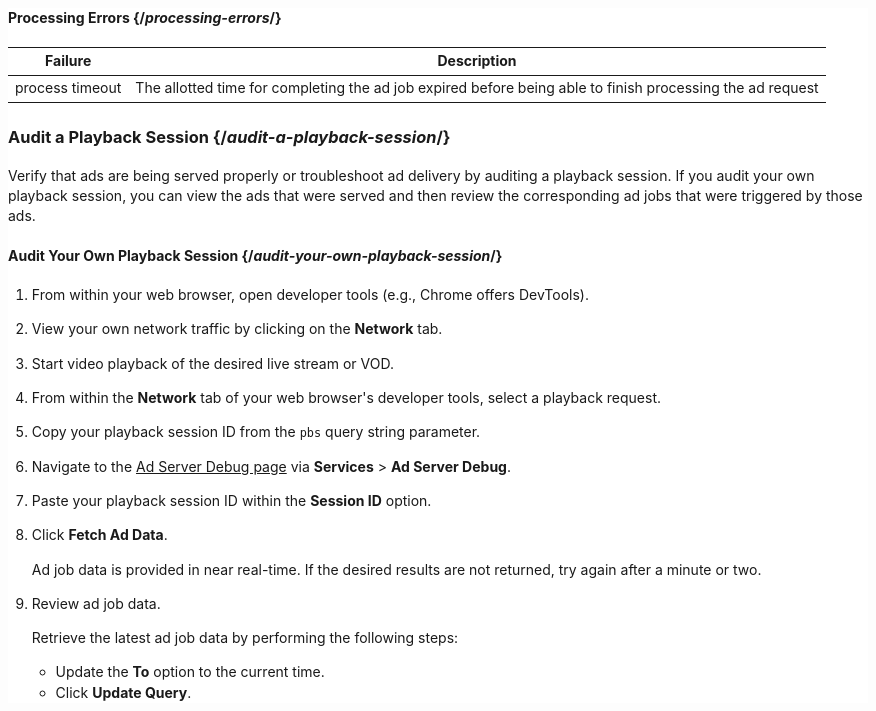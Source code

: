 #### Processing Errors {/*processing-errors*/}

| Failure | Description |
|---|---|
| process timeout | The allotted time for completing the ad job expired before being able to finish processing the ad request |

### Audit a Playback Session {/*audit-a-playback-session*/}

Verify that ads are being served properly or troubleshoot ad delivery by auditing a playback session. If you audit your own playback session, you can view the ads that were served and then review the corresponding ad jobs that were triggered by those ads.

#### Audit Your Own Playback Session {/*audit-your-own-playback-session*/}

1. From within your web browser, open developer tools (e.g., Chrome offers DevTools).
2. View your own network traffic by clicking on the **Network** tab.
3. Start video playback of the desired live stream or VOD.
4. From within the **Network** tab of your web browser's developer tools, select a playback request.
5. Copy your playback session ID from the `pbs` query string parameter.
6. Navigate to the [Ad Server Debug page](https://cms.uplynk.com/static/cms2/index.html#/ad-server-debug) via **Services** > **Ad Server Debug**.
7. Paste your playback session ID within the **Session ID** option.
8. Click **Fetch Ad Data**.

   <Tip>Ad job data is provided in near real-time. If the desired results are not returned, try again after a minute or two.</Tip>

9. Review ad job data.

   Retrieve the latest ad job data by performing the following steps:
   - Update the **To** option to the current time.
   - Click **Update Query**.
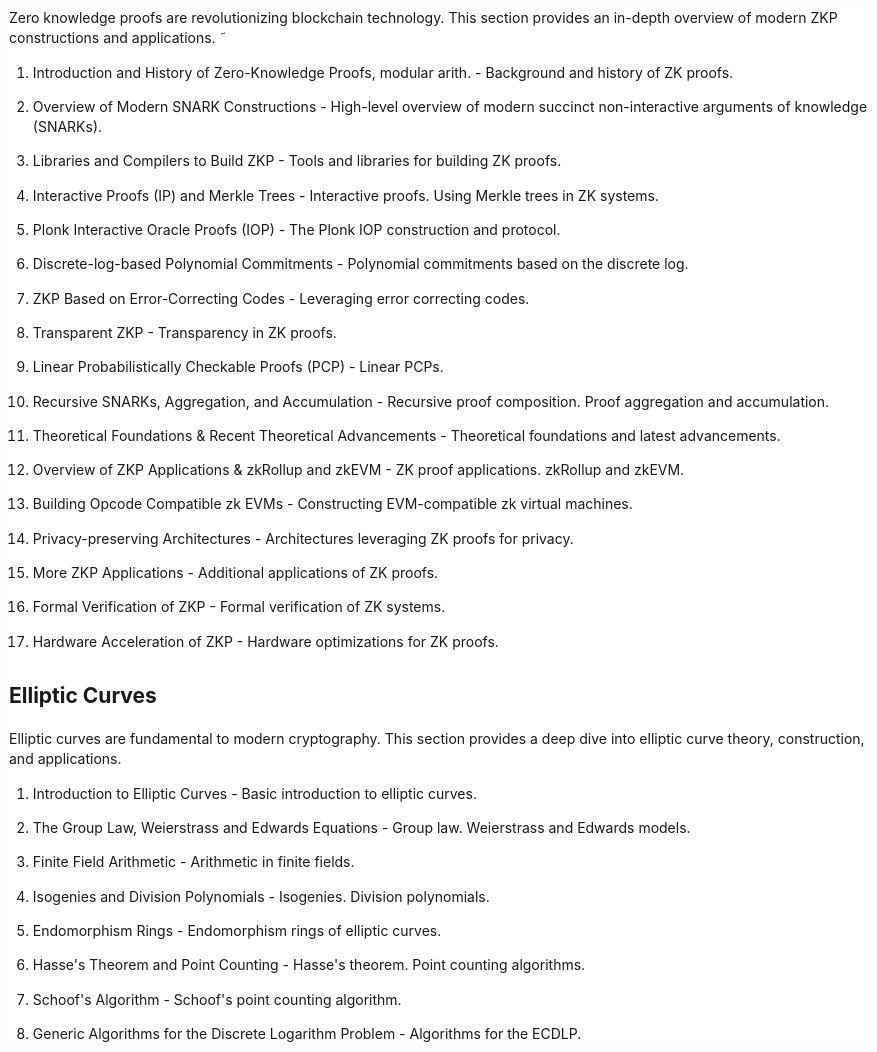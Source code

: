 Zero knowledge proofs are revolutionizing blockchain technology. This section provides an in-depth overview of modern ZKP constructions and applications.
˜
1. Introduction and History of Zero-Knowledge Proofs, modular arith. - Background and history of ZK proofs.

2. Overview of Modern SNARK Constructions - High-level overview of modern succinct non-interactive arguments of knowledge (SNARKs).

3. Libraries and Compilers to Build ZKP - Tools and libraries for building ZK proofs.

4. Interactive Proofs (IP) and Merkle Trees - Interactive proofs. Using Merkle trees in ZK systems.

5. Plonk Interactive Oracle Proofs (IOP) - The Plonk IOP construction and protocol. 

6. Discrete-log-based Polynomial Commitments - Polynomial commitments based on the discrete log. 

7. ZKP Based on Error-Correcting Codes - Leveraging error correcting codes.

8. Transparent ZKP - Transparency in ZK proofs. 

9. Linear Probabilistically Checkable Proofs (PCP) - Linear PCPs.

10. Recursive SNARKs, Aggregation, and Accumulation - Recursive proof composition. Proof aggregation and accumulation. 

11. Theoretical Foundations & Recent Theoretical Advancements - Theoretical foundations and latest advancements. 

12. Overview of ZKP Applications & zkRollup and zkEVM - ZK proof applications. zkRollup and zkEVM.

13. Building Opcode Compatible zk EVMs - Constructing EVM-compatible zk virtual machines.

14. Privacy-preserving Architectures - Architectures leveraging ZK proofs for privacy.

15. More ZKP Applications - Additional applications of ZK proofs.

16. Formal Verification of ZKP - Formal verification of ZK systems.

17. Hardware Acceleration of ZKP - Hardware optimizations for ZK proofs.

## Elliptic Curves

Elliptic curves are fundamental to modern cryptography. This section provides a deep dive into elliptic curve theory, construction, and applications.

1. Introduction to Elliptic Curves - Basic introduction to elliptic curves.

2. The Group Law, Weierstrass and Edwards Equations - Group law. Weierstrass and Edwards models.

3. Finite Field Arithmetic - Arithmetic in finite fields.

4. Isogenies and Division Polynomials - Isogenies. Division polynomials. 

5. Endomorphism Rings - Endomorphism rings of elliptic curves.

6. Hasse's Theorem and Point Counting - Hasse's theorem. Point counting algorithms.

7. Schoof's Algorithm - Schoof's point counting algorithm.

8. Generic Algorithms for the Discrete Logarithm Problem - Algorithms for the ECDLP. 

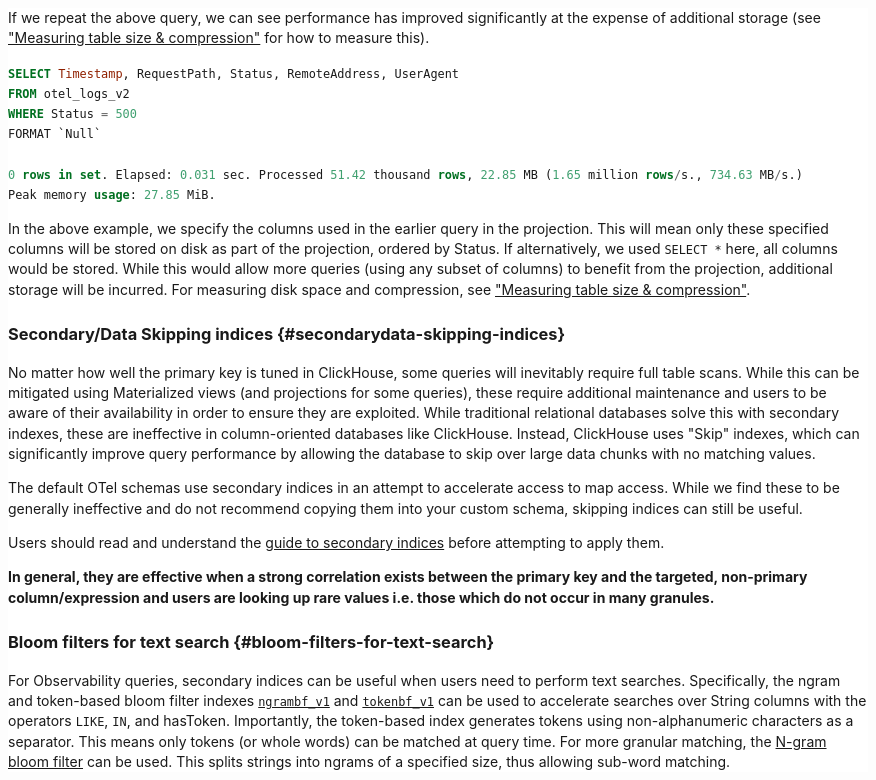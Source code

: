 If we repeat the above query, we can see performance has improved significantly at the expense of additional storage (see ["Measuring table size & compression"](#measuring-table-size--compression) for how to measure this).

```sql
SELECT Timestamp, RequestPath, Status, RemoteAddress, UserAgent
FROM otel_logs_v2
WHERE Status = 500
FORMAT `Null`

0 rows in set. Elapsed: 0.031 sec. Processed 51.42 thousand rows, 22.85 MB (1.65 million rows/s., 734.63 MB/s.)
Peak memory usage: 27.85 MiB.
```

In the above example, we specify the columns used in the earlier query in the projection. This will mean only these specified columns will be stored on disk as part of the projection, ordered by Status. If alternatively, we used `SELECT *` here, all columns would be stored. While this would allow more queries (using any subset of columns) to benefit from the projection, additional storage will be incurred. For measuring disk space and compression, see ["Measuring table size & compression"](#measuring-table-size--compression).

### Secondary/Data Skipping indices \{#secondarydata-skipping-indices}

No matter how well the primary key is tuned in ClickHouse, some queries will inevitably require full table scans. While this can be mitigated using Materialized views (and projections for some queries), these require additional maintenance and users to be aware of their availability in order to ensure they are exploited.  While traditional relational databases solve this with secondary indexes, these are ineffective in column-oriented databases like ClickHouse. Instead, ClickHouse uses "Skip" indexes, which can significantly improve query performance by allowing the database to skip over large data chunks with no matching values.

The default OTel schemas use secondary indices in an attempt to accelerate access to map access. While we find these to be generally ineffective and do not recommend copying them into your custom schema, skipping indices can still be useful.

Users should read and understand the [guide to secondary indices](/optimize/skipping-indexes) before attempting to apply them.

**In general, they are effective when a strong correlation exists between the primary key and the targeted, non-primary column/expression and users are looking up rare values i.e. those which do not occur in many granules.**

### Bloom filters for text search \{#bloom-filters-for-text-search}

For Observability queries, secondary indices can be useful when users need to perform text searches. Specifically, the ngram and token-based bloom filter indexes [`ngrambf_v1`](/optimize/skipping-indexes#bloom-filter-types) and [`tokenbf_v1`](/optimize/skipping-indexes#bloom-filter-types) can be used to accelerate searches over String columns with the operators `LIKE`, `IN`, and hasToken. Importantly, the token-based index generates tokens using non-alphanumeric characters as a separator. This means only tokens (or whole words) can be matched at query time. For more granular matching, the [N-gram bloom filter](/optimize/skipping-indexes#bloom-filter-types) can be used. This splits strings into ngrams of a specified size, thus allowing sub-word matching.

# Work task
Please restate the whole listing exactly, without any of its pictures.

# Output below
Source code

: #### Processing Errors {/*processing-errors*/}

| Failure | Description |
|---|---|
| process timeout | The allotted time for completing the ad job expired before being able to finish processing the ad request |

### Audit a Playback Session {/*audit-a-playback-session*/}

Verify that ads are being served properly or troubleshoot ad delivery by auditing a playback session. If you audit your own playback session, you can view the ads that were served and then review the corresponding ad jobs that were triggered by those ads.

#### Audit Your Own Playback Session {/*audit-your-own-playback-session*/}

1. From within your web browser, open developer tools (e.g., Chrome offers DevTools).
2. View your own network traffic by clicking on the **Network** tab.
3. Start video playback of the desired live stream or VOD.
4. From within the **Network** tab of your web browser's developer tools, select a playback request.
5. Copy your playback session ID from the `pbs` query string parameter.
6. Navigate to the [Ad Server Debug page](https://cms.uplynk.com/static/cms2/index.html#/ad-server-debug) via **Services** > **Ad Server Debug**.
7. Paste your playback session ID within the **Session ID** option.
8. Click **Fetch Ad Data**.

   <Tip>Ad job data is provided in near real-time. If the desired results are not returned, try again after a minute or two.</Tip>

9. Review ad job data.

   Retrieve the latest ad job data by performing the following steps:
   - Update the **To** option to the current time.
   - Click **Update Query**.
Source code

: Zero knowledge proofs are revolutionizing blockchain technology. This section provides an in-depth overview of modern ZKP constructions and applications.
˜
1. Introduction and History of Zero-Knowledge Proofs, modular arith. - Background and history of ZK proofs.

2. Overview of Modern SNARK Constructions - High-level overview of modern succinct non-interactive arguments of knowledge (SNARKs).

3. Libraries and Compilers to Build ZKP - Tools and libraries for building ZK proofs.

4. Interactive Proofs (IP) and Merkle Trees - Interactive proofs. Using Merkle trees in ZK systems.

5. Plonk Interactive Oracle Proofs (IOP) - The Plonk IOP construction and protocol. 

6. Discrete-log-based Polynomial Commitments - Polynomial commitments based on the discrete log. 

7. ZKP Based on Error-Correcting Codes - Leveraging error correcting codes.

8. Transparent ZKP - Transparency in ZK proofs. 

9. Linear Probabilistically Checkable Proofs (PCP) - Linear PCPs.

10. Recursive SNARKs, Aggregation, and Accumulation - Recursive proof composition. Proof aggregation and accumulation. 

11. Theoretical Foundations & Recent Theoretical Advancements - Theoretical foundations and latest advancements. 

12. Overview of ZKP Applications & zkRollup and zkEVM - ZK proof applications. zkRollup and zkEVM.

13. Building Opcode Compatible zk EVMs - Constructing EVM-compatible zk virtual machines.

14. Privacy-preserving Architectures - Architectures leveraging ZK proofs for privacy.

15. More ZKP Applications - Additional applications of ZK proofs.

16. Formal Verification of ZKP - Formal verification of ZK systems.

17. Hardware Acceleration of ZKP - Hardware optimizations for ZK proofs.

## Elliptic Curves

Elliptic curves are fundamental to modern cryptography. This section provides a deep dive into elliptic curve theory, construction, and applications.

1. Introduction to Elliptic Curves - Basic introduction to elliptic curves.

2. The Group Law, Weierstrass and Edwards Equations - Group law. Weierstrass and Edwards models.

3. Finite Field Arithmetic - Arithmetic in finite fields.

4. Isogenies and Division Polynomials - Isogenies. Division polynomials. 

5. Endomorphism Rings - Endomorphism rings of elliptic curves.

6. Hasse's Theorem and Point Counting - Hasse's theorem. Point counting algorithms.

7. Schoof's Algorithm - Schoof's point counting algorithm.

8. Generic Algorithms for the Discrete Logarithm Problem - Algorithms for the ECDLP. 

Source code

: If we repeat the above query, we can see performance has improved significantly at the expense of additional storage (see ["Measuring table size & compression"](#measuring-table-size--compression) for how to measure this).

```sql
SELECT Timestamp, RequestPath, Status, RemoteAddress, UserAgent
FROM otel_logs_v2
WHERE Status = 500
FORMAT `Null`

0 rows in set. Elapsed: 0.031 sec. Processed 51.42 thousand rows, 22.85 MB (1.65 million rows/s., 734.63 MB/s.)
Peak memory usage: 27.85 MiB.
```

In the above example, we specify the columns used in the earlier query in the projection. This will mean only these specified columns will be stored on disk as part of the projection, ordered by Status. If alternatively, we used `SELECT *` here, all columns would be stored. While this would allow more queries (using any subset of columns) to benefit from the projection, additional storage will be incurred. For measuring disk space and compression, see ["Measuring table size & compression"](#measuring-table-size--compression).

### Secondary/Data Skipping indices \{#secondarydata-skipping-indices}

No matter how well the primary key is tuned in ClickHouse, some queries will inevitably require full table scans. While this can be mitigated using Materialized views (and projections for some queries), these require additional maintenance and users to be aware of their availability in order to ensure they are exploited.  While traditional relational databases solve this with secondary indexes, these are ineffective in column-oriented databases like ClickHouse. Instead, ClickHouse uses "Skip" indexes, which can significantly improve query performance by allowing the database to skip over large data chunks with no matching values.

The default OTel schemas use secondary indices in an attempt to accelerate access to map access. While we find these to be generally ineffective and do not recommend copying them into your custom schema, skipping indices can still be useful.

Users should read and understand the [guide to secondary indices](/optimize/skipping-indexes) before attempting to apply them.

**In general, they are effective when a strong correlation exists between the primary key and the targeted, non-primary column/expression and users are looking up rare values i.e. those which do not occur in many granules.**

### Bloom filters for text search \{#bloom-filters-for-text-search}

For Observability queries, secondary indices can be useful when users need to perform text searches. Specifically, the ngram and token-based bloom filter indexes [`ngrambf_v1`](/optimize/skipping-indexes#bloom-filter-types) and [`tokenbf_v1`](/optimize/skipping-indexes#bloom-filter-types) can be used to accelerate searches over String columns with the operators `LIKE`, `IN`, and hasToken. Importantly, the token-based index generates tokens using non-alphanumeric characters as a separator. This means only tokens (or whole words) can be matched at query time. For more granular matching, the [N-gram bloom filter](/optimize/skipping-indexes#bloom-filter-types) can be used. This splits strings into ngrams of a specified size, thus allowing sub-word matching.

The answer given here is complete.